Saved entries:
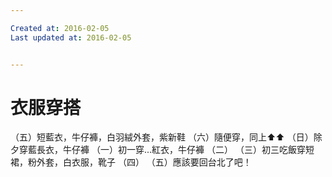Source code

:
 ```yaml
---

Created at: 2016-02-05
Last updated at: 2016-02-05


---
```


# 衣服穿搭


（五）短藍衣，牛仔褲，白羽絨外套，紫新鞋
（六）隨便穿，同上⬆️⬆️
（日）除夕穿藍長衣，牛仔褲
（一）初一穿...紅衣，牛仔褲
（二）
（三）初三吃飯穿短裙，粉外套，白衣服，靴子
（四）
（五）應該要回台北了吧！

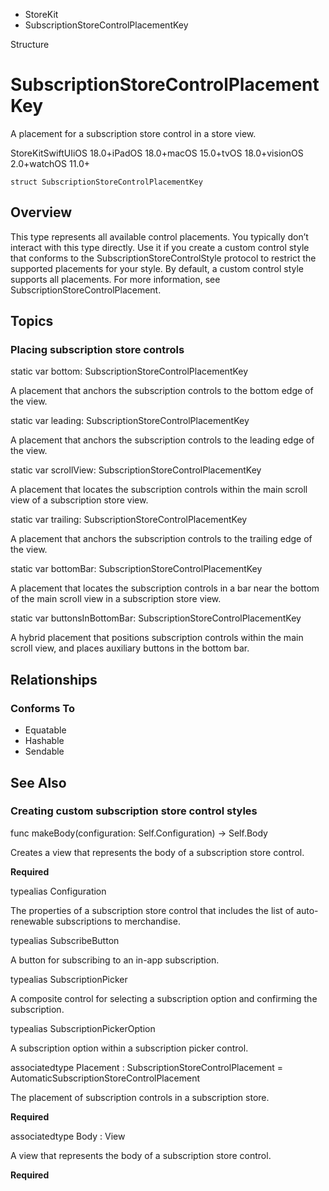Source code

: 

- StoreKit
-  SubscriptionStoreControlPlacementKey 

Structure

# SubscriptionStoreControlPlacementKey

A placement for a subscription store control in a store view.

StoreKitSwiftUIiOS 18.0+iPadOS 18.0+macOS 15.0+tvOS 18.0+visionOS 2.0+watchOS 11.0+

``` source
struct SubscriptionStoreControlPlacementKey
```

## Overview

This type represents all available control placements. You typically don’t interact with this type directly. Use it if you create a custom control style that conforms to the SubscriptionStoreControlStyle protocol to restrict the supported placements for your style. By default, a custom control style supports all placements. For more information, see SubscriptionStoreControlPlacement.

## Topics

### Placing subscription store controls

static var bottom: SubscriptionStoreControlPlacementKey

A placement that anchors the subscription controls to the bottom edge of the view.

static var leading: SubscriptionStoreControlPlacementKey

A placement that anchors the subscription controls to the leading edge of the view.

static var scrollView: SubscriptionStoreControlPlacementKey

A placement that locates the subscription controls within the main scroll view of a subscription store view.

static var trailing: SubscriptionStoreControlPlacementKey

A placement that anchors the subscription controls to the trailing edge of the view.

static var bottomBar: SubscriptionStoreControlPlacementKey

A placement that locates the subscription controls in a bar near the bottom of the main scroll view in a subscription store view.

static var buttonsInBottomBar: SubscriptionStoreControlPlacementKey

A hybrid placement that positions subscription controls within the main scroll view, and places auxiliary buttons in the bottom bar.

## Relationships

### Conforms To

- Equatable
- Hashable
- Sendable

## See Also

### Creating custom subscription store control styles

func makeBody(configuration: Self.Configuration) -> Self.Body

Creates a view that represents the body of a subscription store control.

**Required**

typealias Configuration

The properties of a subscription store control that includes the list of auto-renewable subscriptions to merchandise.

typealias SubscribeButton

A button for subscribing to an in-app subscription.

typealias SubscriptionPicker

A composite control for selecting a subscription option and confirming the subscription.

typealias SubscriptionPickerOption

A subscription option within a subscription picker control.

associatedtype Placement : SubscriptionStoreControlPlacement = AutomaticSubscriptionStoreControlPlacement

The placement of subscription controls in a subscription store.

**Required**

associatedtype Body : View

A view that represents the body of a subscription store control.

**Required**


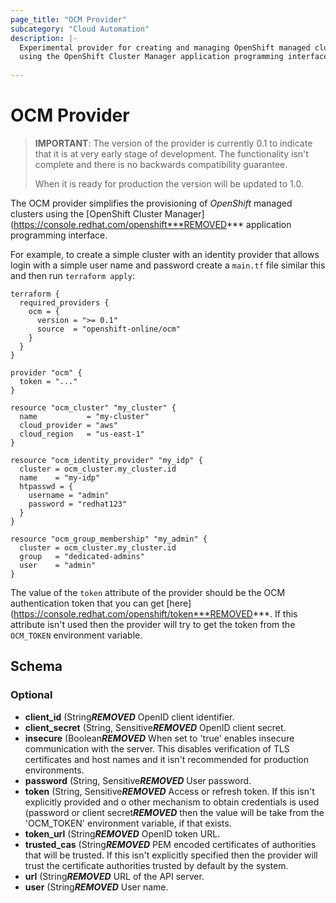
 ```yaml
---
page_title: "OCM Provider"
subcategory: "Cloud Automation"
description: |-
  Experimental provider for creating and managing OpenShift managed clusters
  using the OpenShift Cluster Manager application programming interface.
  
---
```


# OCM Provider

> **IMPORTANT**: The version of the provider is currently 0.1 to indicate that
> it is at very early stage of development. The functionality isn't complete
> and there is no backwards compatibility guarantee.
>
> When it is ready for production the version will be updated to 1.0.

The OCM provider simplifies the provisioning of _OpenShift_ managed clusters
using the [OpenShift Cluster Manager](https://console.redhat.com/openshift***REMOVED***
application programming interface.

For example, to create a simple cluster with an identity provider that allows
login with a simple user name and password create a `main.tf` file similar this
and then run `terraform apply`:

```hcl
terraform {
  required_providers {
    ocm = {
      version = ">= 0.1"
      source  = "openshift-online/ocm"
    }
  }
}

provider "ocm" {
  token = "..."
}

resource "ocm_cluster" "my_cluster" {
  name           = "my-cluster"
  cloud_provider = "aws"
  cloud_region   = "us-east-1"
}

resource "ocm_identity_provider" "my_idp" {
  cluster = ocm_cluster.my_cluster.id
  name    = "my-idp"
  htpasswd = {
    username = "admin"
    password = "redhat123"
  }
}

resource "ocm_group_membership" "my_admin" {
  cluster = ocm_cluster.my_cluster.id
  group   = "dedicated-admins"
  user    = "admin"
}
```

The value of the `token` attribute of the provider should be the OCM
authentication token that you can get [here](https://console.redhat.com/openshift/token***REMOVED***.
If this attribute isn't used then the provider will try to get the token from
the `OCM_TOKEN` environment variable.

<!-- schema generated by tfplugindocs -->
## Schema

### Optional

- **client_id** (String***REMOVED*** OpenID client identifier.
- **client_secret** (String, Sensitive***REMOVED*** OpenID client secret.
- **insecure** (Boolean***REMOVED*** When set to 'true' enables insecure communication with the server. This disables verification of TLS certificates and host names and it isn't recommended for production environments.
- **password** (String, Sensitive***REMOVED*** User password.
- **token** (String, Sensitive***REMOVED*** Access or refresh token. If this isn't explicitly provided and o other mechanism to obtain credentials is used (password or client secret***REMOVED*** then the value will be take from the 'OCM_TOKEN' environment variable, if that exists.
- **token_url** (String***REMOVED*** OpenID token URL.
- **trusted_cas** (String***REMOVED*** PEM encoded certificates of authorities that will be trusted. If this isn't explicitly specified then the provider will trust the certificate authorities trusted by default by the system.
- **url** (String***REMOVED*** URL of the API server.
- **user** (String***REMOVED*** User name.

▶ **WHAT YOU SHOULD DO**:
Pull out all lines from the entries above in which the word "typealias" appears.

▶ **ANSWER TO THE PROBLEM**:
typealias Configuration
typealias SubscribeButton
typealias SubscriptionPicker
typealias SubscriptionPickerOption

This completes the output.